[Exercise prompt]:
From the entries below, retype only the lines from the one with "is enabled |" through the one with "# minute(s) |", exactly as written.

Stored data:
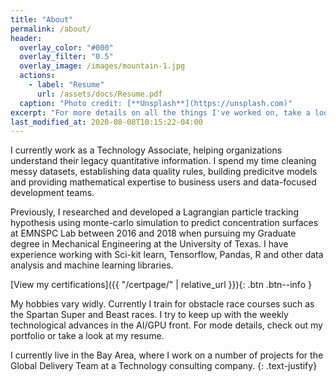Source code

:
 ```yaml
---
title: "About"
permalink: /about/
header:
  overlay_color: "#000"
  overlay_filter: "0.5"
  overlay_image: /images/mountain-1.jpg
  actions:
    - label: "Resume"
      url: /assets/docs/Resume.pdf
  caption: "Photo credit: [**Unsplash**](https://unsplash.com)"
excerpt: "For more details on all the things I've worked on, take a look at my resume."
last_modified_at: 2020-08-08T10:15:22-04:00
---
```


I currently work as a Technology Associate, helping organizations understand their legacy quantitative information. I spend my time cleaning messy datasets, establishing data quality rules, building predicitve models and providing mathematical expertise to business users and data-focused development teams.

Previously, I researched and developed a Lagrangian particle tracking hypothesis using monte-carlo simulation to predict concentration surfaces at EMNSPC Lab between 2016 and 2018 when pursuing my Graduate degree in Mechanical Engineering at the University of Texas. I have experience working with Sci-kit learn, Tensorflow, Pandas, R and other data analysis and machine learning libraries.

[View my certifications]({{ "/certpage/" | relative_url }}){: .btn .btn--info }

My hobbies vary widly. Currently I train for obstacle race courses such as the Spartan Super and Beast races. I try to keep up with the weekly technological advances in the AI/GPU front. For mode details, check out my portfolio or take a look at my resume.

I currently live in the Bay Area, where I work on a number of projects for the Global Delivery Team at a Technology consulting company. 
{: .text-justify}
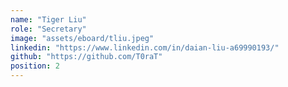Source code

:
 ```yaml
---
name: "Tiger Liu"
role: "Secretary"
image: "assets/eboard/tliu.jpeg"
linkedin: "https://www.linkedin.com/in/daian-liu-a69990193/"
github: "https://github.com/T0raT"
position: 2
---
```

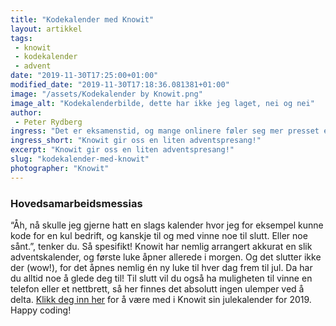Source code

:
 ```yaml
---
title: "Kodekalender med Knowit"
layout: artikkel
tags: 
 - knowit
 - kodekalender
 - advent
date: "2019-11-30T17:25:00+01:00"
modified_date: "2019-11-30T17:18:36.081381+01:00"
image: "/assets/Kodekalender by Knowit.png"
image_alt: "Kodekalenderbilde, dette har ikke jeg laget, nei og nei"
author:
 - Peter Rydberg
ingress: "Det er eksamenstid, og mange onlinere føler seg mer presset enn en hamster i en oksygentank. Eksamener skal gjennomføres, resultater skal oppnås og nudler skal fortæres. Spesielt ille blir det når snøen daler og alt man vil gjøre er å rulle rundt i det hvite pudderet som Tony Montana på en tirsdagskveld. Julestemningen ruger i bakhodet, men det er alltid noe som føles galt. Hvorfor stjal NTNU jula? Har NTNU lov til det? Jeg vil snakke med NTNUs daglige leder."
ingress_short: "Knowit gir oss en liten adventspresang!"
excerpt: "Knowit gir oss en liten adventspresang!"
slug: "kodekalender-med-knowit"
photographer: "Knowit"
---
```

### Hovedsamarbeidsmessias
“Åh, nå skulle jeg gjerne hatt en slags kalender hvor jeg for eksempel kunne kode for en kul bedrift, og kanskje til og med vinne noe til slutt. Eller noe sånt.”, tenker du. Så spesifikt! Knowit har nemlig arrangert akkurat en slik adventskalender, og første luke åpner allerede i morgen. Og det slutter ikke der (wow!), for det åpnes nemlig én ny luke til hver dag frem til jul. Da har du alltid noe å glede deg til! Til slutt vil du også ha muligheten til vinne en telefon eller et nettbrett, så her finnes det absolutt ingen ulemper ved å delta. [Klikk deg inn her](https://julekalender.knowit.no/) for å være med i Knowit sin julekalender for 2019. Happy coding!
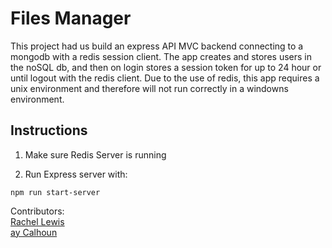 Files Manager
=============

This project had us build an express API MVC backend connecting to a mongodb with a redis session client. The app creates and stores users in the noSQL db, and then on login stores a session token for up to 24 hour or until logout with the redis client. Due to the use of redis, this app requires a unix environment and therefore will not run correctly in a windowns environment.

## Instructions

1. Make sure Redis Server is running

2. Run Express server with:
```
npm run start-server
```

Contributors:
<br>
[Rachel Lewis](https://www.github.com/rlewis11769)
<br>
[ay Calhoun](https://www.github.com/Valinor13)
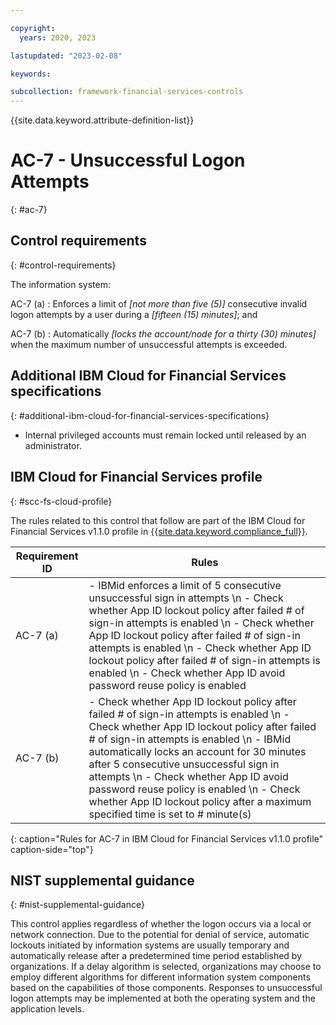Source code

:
 ```yaml
---

copyright:
  years: 2020, 2023

lastupdated: "2023-02-08"

keywords:

subcollection: framework-financial-services-controls
---
```


{{site.data.keyword.attribute-definition-list}}

               
# AC-7 - Unsuccessful Logon Attempts
{: #ac-7}

## Control requirements
{: #control-requirements}

The information system:

AC-7 (a)
    : Enforces a limit of _[not more than five (5)]_ consecutive invalid logon attempts by a user during a _[fifteen (15) minutes]_; and

AC-7 (b)
    : Automatically _[locks the account/node for a thirty (30) minutes]_ when the maximum number of unsuccessful attempts is exceeded.

## Additional IBM Cloud for Financial Services specifications
{: #additional-ibm-cloud-for-financial-services-specifications}

- Internal privileged accounts must remain locked until released by an administrator.

## IBM Cloud for Financial Services profile
{: #scc-fs-cloud-profile}

The rules related to this control that follow are part of the IBM Cloud for Financial Services v1.1.0 profile in [{{site.data.keyword.compliance_full}}](/docs/security-compliance?topic=security-compliance-getting-started).

| Requirement ID | Rules |
|----------------|-------|
| AC-7 (a) | - IBMid enforces a limit of 5 consecutive unsuccessful sign in attempts \n - Check whether App ID lockout policy after failed # of sign-in attempts is enabled \n - Check whether App ID lockout policy after failed # of sign-in attempts is enabled \n - Check whether App ID lockout policy after failed # of sign-in attempts is enabled \n - Check whether App ID avoid password reuse policy is enabled | 
| AC-7 (b) | - Check whether App ID lockout policy after failed # of sign-in attempts is enabled \n - Check whether App ID lockout policy after failed # of sign-in attempts is enabled \n - IBMid automatically locks an account for 30 minutes after 5 consecutive unsuccessful sign in attempts \n - Check whether App ID avoid password reuse policy is enabled \n - Check whether App ID lockout policy after a maximum specified time is set to # minute(s) | 
{: caption="Rules for AC-7 in IBM Cloud for Financial Services v1.1.0 profile" caption-side="top"}

## NIST supplemental guidance
{: #nist-supplemental-guidance}

This control applies regardless of whether the logon occurs via a local or network connection. Due to the potential for denial of service, automatic lockouts initiated by information systems are usually temporary and automatically release after a predetermined time period established by organizations. If a delay algorithm is selected, organizations may choose to employ different algorithms for different information system components based on the capabilities of those components. Responses to unsuccessful logon attempts may be implemented at both the operating system and the application levels.





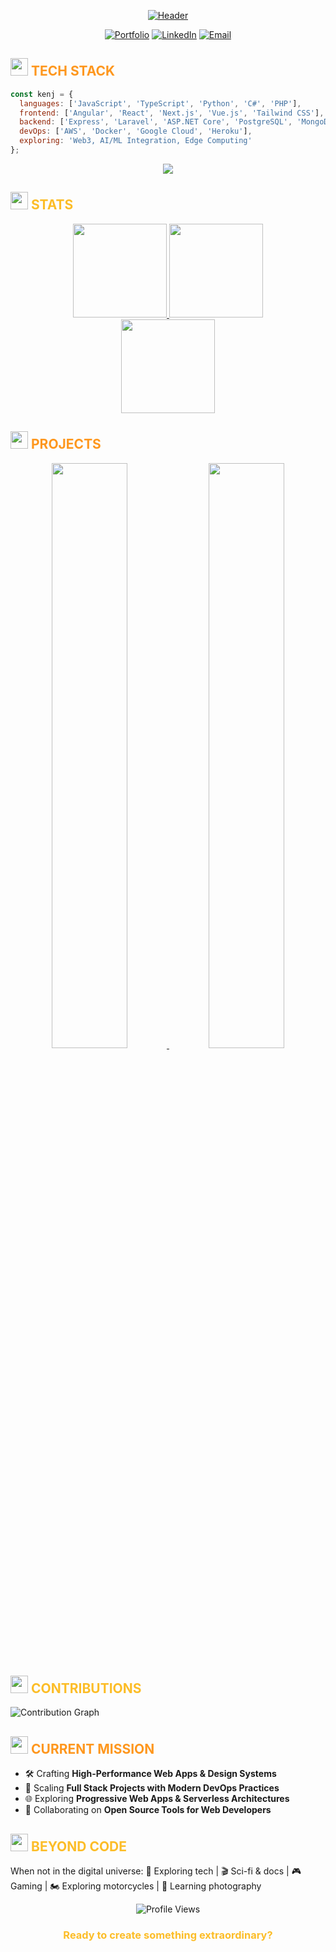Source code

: <div align="center">

  [![Header](https://i.postimg.cc/15B5SZMz/Purple-Modern-Geometric-Graphic-Designer-Linked-In-Banner.png)](https://postimg.cc/9r4jPK63)

  [![Portfolio](https://img.shields.io/badge/Portfolio-3C3C3C?style=for-the-badge&logo=vercel&logoColor=FE971E)](https://kjyyx.github.io/)
  [![LinkedIn](https://img.shields.io/badge/LinkedIn-3C3C3C?style=for-the-badge&logo=linkedin&logoColor=FE971E)](www.linkedin.com/in/kenji-jaculbia-9b048a314)
  [![Email](https://img.shields.io/badge/Email-3C3C3C?style=for-the-badge&logo=gmail&logoColor=FE971E)](mailto:kpjaculbia@gmail.com)
</div>

## <img src="https://media.giphy.com/media/v1.Y2lkPTc5MGI3NjExcDlyZHliNTMzeWh3cTlpcXMwdGZtNmZ4aWM0cWFobG85MXo0MXMwcSZlcD12MV9pbnRlcm5hbF9naWZfYnlfaWQmY3Q9cw/jSKBmKkvo2dPQQtsR1/giphy.gif" width="28"> <span style="color: #FE971E">TECH STACK</span>

```javascript
const kenj = {
  languages: ['JavaScript', 'TypeScript', 'Python', 'C#', 'PHP'],
  frontend: ['Angular', 'React', 'Next.js', 'Vue.js', 'Tailwind CSS'],
  backend: ['Express', 'Laravel', 'ASP.NET Core', 'PostgreSQL', 'MongoDB'],
  devOps: ['AWS', 'Docker', 'Google Cloud', 'Heroku'],
  exploring: 'Web3, AI/ML Integration, Edge Computing'
};
```

<div align="center">
  <img src="https://skillicons.dev/icons?i=ts,js,py,php,html,css,tailwind,react,nextjs,laravel,nodejs,dotnet,mysql,postgres,git,github,figma,photoshop,postman,vscode&perline=5" />
</div>

## <img src="https://media.giphy.com/media/v1.Y2lkPTc5MGI3NjExYWJkMTBqZW9iY2VsMXZ3dGNrejlxYXRtbmNuMm1ldXIwOHZpdmY5YyZlcD12MV9pbnRlcm5hbF9naWZfYnlfaWQmY3Q9cw/cj87CxfRtrUifF3Ryk/giphy.gif" width="28"> <span style="color: #FCBD28">STATS</span>

<div align="center">
  <a href="https://github.com/kjyyx">
    <img height="150em" src="https://github-readme-stats.vercel.app/api?username=kjyyx&show_icons=true&hide_title=true&bg_color=3C3C3C&text_color=FFFFFF&hide_border=true&border_radius=10&hide_rank=true&icon_color=FE971E&title_color=FCBD28" />
    <img height="150em" src="https://github-readme-stats.vercel.app/api/top-langs/?username=kjyyx&layout=compact&bg_color=3C3C3C&text_color=FFFFFF&hide_border=true&border_radius=10&title_color=FCBD28" />
  </a>
</div>

<div align="center">
    <img height="150em" src="https://streak-stats.demolab.com?user=kjyyx&background=3C3C3C&hide_border=true&border_radius=10&stroke=FE971E&ring=FE971E&fire=FCBD28&currStreakNum=FFFFFF&sideLabels=FFFFFF&currStreakLabel=FCBD28&dates=CCCCCC" />
</div>

## <img src="https://media.giphy.com/media/v1.Y2lkPTc5MGI3NjExZ2g3OHk1ZXkyb2NnMjh0aHRrMXR6Z3ZqcHR2cGo5b29jcXZzMXY1NSZlcD12MV9pbnRlcm5hbF9naWZfYnlfaWQmY3Q9cw/hS42TuYYnANLFR9IRQ/giphy.gif" width="28"> <span style="color: #FE971E">PROJECTS</span>

<div align="center">
  <a href="https://github.com/ClarkNav-Developer/clarknav-web">
    <img width="49%" src="https://github-readme-stats.vercel.app/api/pin/?username=ClarkNav-Developer&repo=clarknav-web&bg_color=3C3C3C&text_color=FFFFFF&hide_border=true&border_radius=10&icon_color=FE971E&title_color=FCBD28" />
  </a>
  <a href="https://github.com/Kirifer/ATS.Web">
    <img width="49%" src="https://github-readme-stats.vercel.app/api/pin/?username=Kirifer&repo=ATS.web&bg_color=3C3C3C&text_color=FFFFFF&hide_border=true&border_radius=10&icon_color=FE971E&title_color=FCBD28" />
  </a>
</div>

## <img src="https://media.giphy.com/media/v1.Y2lkPTc5MGI3NjExOXg5eGNrZ3YzaWR0cGg1dXFrcm03MTAxYWtvMzNsMnQzdWFhYmpqeiZlcD12MV9pbnRlcm5hbF9naWZfYnlfaWQmY3Q9cw/LMt9638dO8dftAjtco/giphy.gif" width="28"> <span style="color: #FCBD28">CONTRIBUTIONS</span>

![Contribution Graph](https://github-readme-activity-graph.vercel.app/graph?username=kjyyx&bg_color=3C3C3C&color=FFFFFF&line=FE971E&point=FCBD28&hide_border=true)

## <img src="https://media.giphy.com/media/v1.Y2lkPTc5MGI3NjExdG91bGFna2ZyZmxvaWlmNTB0bzQzZ3prbzliaDc2b2VqMnhscmZkZSZlcD12MV9pbnRlcm5hbF9naWZfYnlfaWQmY3Q9cw/XEDIHHp3i8bVoYxdri/giphy.gif" width="28"> <span style="color: #FE971E">CURRENT MISSION</span>

- 🛠 Crafting **High-Performance Web Apps & Design Systems**
- 🚀 Scaling **Full Stack Projects with Modern DevOps Practices**
- 🌐 Exploring **Progressive Web Apps & Serverless Architectures**
- 🤝 Collaborating on **Open Source Tools for Web Developers**

## <img src="https://media.giphy.com/media/v1.Y2lkPTc5MGI3NjExODQza3ZoazE5bW1ndHRsamUxNHN2YzJrOThmeWx4NGV5MDhjcmhveCZlcD12MV9pbnRlcm5hbF9naWZfYnlfaWQmY3Q9cw/kbRb4eyCNC0aMz5x68/giphy.gif" width="28"> <span style="color: #FCBD28">BEYOND CODE</span>

When not in the digital universe: 🚀 Exploring tech | 🎬 Sci-fi & docs   | 🎮 Gaming | 🏍️ Exploring motorcycles | 📸 Learning photography

<div align="center">
  <img src="https://komarev.com/ghpvc/?username=kjyyx&color=FE971E&style=for-the-badge" alt="Profile Views" />
  
  <h3 style="color: #FCBD28">Ready to create something extraordinary?</h3>
</div>
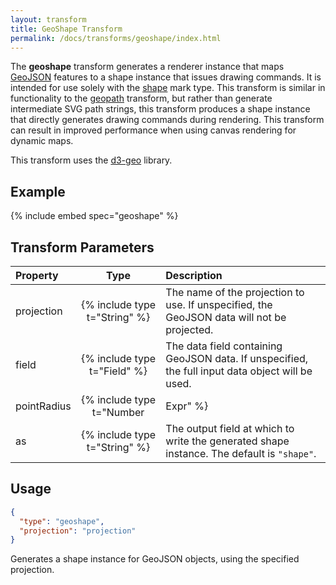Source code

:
 ```yaml
---
layout: transform
title: GeoShape Transform
permalink: /docs/transforms/geoshape/index.html
---
```


The **geoshape** transform generates a renderer instance that maps [GeoJSON](https://en.wikipedia.org/wiki/GeoJSON) features to a shape instance that issues drawing commands. It is intended for use solely with the [shape](../../marks/shape) mark type. This transform is similar in functionality to the [geopath](../geopath) transform, but rather than generate intermediate SVG path strings, this transform produces a shape instance that directly generates drawing commands during rendering. This transform can result in improved performance when using canvas rendering for dynamic maps.

This transform uses the [d3-geo](https://github.com/d3/d3-geo) library.

## Example

{% include embed spec="geoshape" %}

## Transform Parameters

| Property            | Type                           | Description   |
| :------------------ | :----------------------------: | :------------ |
| projection          | {% include type t="String" %}  | The name of the projection to use. If unspecified, the GeoJSON data will not be projected. |
| field               | {% include type t="Field" %}   | The data field containing GeoJSON data. If unspecified, the full input data object will be used.|
| pointRadius         | {% include type t="Number|Expr" %} | Sets the default radius (in pixels) to use when drawing GeoJSON `Point` and `MultiPoint` geometries. An expression value can be used to set the point radius as a function of properties of the input GeoJSON. {% include tag ver="3.1" %} |
| as                  | {% include type t="String" %}  | The output field at which to write the generated shape instance. The default is `"shape"`.|

## Usage

```json
{
  "type": "geoshape",
  "projection": "projection"
}
```

Generates a shape instance for GeoJSON objects, using the specified projection.
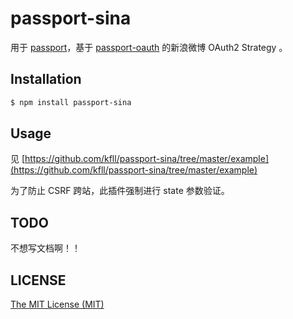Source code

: # passport-sina

用于 [passport](http://passportjs.org/)，基于 [passport-oauth](https://github.com/jaredhanson/passport-oauth) 的新浪微博 OAuth2 Strategy 。

## Installation

```bash
$ npm install passport-sina
```

## Usage

见 [https://github.com/kfll/passport-sina/tree/master/example](https://github.com/kfll/passport-sina/tree/master/example)

为了防止 CSRF 跨站，此插件强制进行 state 参数验证。

## TODO

不想写文档啊！！

## LICENSE

[The MIT License (MIT)](https://raw.github.com/kfll/passport-sina/master/LICENSE)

[Expected output]:
| AC-7 (a) | - IBMid enforces a limit of 5 consecutive unsuccessful sign in attempts \n - Check whether App ID lockout policy after failed # of sign-in attempts is enabled \n - Check whether App ID lockout policy after failed # of sign-in attempts is enabled \n - Check whether App ID lockout policy after failed # of sign-in attempts is enabled \n - Check whether App ID avoid password reuse policy is enabled | 
| AC-7 (b) | - Check whether App ID lockout policy after failed # of sign-in attempts is enabled \n - Check whether App ID lockout policy after failed # of sign-in attempts is enabled \n - IBMid automatically locks an account for 30 minutes after 5 consecutive unsuccessful sign in attempts \n - Check whether App ID avoid password reuse policy is enabled \n - Check whether App ID lockout policy after a maximum specified time is set to # minute(s) | 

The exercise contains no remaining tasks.